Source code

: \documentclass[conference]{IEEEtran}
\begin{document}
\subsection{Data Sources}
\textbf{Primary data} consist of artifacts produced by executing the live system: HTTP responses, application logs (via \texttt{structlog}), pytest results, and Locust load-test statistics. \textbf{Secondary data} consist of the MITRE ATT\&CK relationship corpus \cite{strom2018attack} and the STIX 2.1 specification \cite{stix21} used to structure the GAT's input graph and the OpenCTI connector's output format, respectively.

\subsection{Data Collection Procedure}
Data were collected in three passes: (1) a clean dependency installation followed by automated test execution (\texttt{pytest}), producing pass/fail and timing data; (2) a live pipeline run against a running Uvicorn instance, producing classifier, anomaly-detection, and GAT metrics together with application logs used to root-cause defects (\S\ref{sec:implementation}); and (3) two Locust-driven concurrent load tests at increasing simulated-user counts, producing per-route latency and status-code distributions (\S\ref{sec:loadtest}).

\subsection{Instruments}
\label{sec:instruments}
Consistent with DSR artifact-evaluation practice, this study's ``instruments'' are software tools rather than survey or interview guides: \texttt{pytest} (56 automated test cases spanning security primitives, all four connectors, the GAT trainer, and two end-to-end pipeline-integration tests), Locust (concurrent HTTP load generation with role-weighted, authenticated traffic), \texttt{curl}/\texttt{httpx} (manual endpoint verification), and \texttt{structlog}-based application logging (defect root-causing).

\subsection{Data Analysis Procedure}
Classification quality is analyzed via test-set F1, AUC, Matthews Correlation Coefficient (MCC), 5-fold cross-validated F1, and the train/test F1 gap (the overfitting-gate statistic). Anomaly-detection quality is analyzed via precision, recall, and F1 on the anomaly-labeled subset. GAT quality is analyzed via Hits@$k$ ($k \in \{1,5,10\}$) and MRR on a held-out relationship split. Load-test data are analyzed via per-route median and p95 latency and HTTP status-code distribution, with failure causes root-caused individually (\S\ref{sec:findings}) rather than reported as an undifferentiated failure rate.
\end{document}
___
ACTION ITEM: Whenever a line above contains "latency", copy that line.

RESPONSE BOX:
Data were collected in three passes: (1) a clean dependency installation followed by automated test execution (\texttt{pytest}), producing pass/fail and timing data; (2) a live pipeline run against a running Uvicorn instance, producing classifier, anomaly-detection, and GAT metrics together with application logs used to root-cause defects (\S\ref{sec:implementation}); and (3) two Locust-driven concurrent load tests at increasing simulated-user counts, producing per-route latency and status-code distributions (\S\ref{sec:loadtest}).
Classification quality is analyzed via test-set F1, AUC, Matthews Correlation Coefficient (MCC), 5-fold cross-validated F1, and the train/test F1 gap (the overfitting-gate statistic). Anomaly-detection quality is analyzed via precision, recall, and F1 on the anomaly-labeled subset. GAT quality is analyzed via Hits@$k$ ($k \in \{1,5,10\}$) and MRR on a held-out relationship split. Load-test data are analyzed via per-route median and p95 latency and HTTP status-code distribution, with failure causes root-caused individually (\S\ref{sec:findings}) rather than reported as an undifferentiated failure rate.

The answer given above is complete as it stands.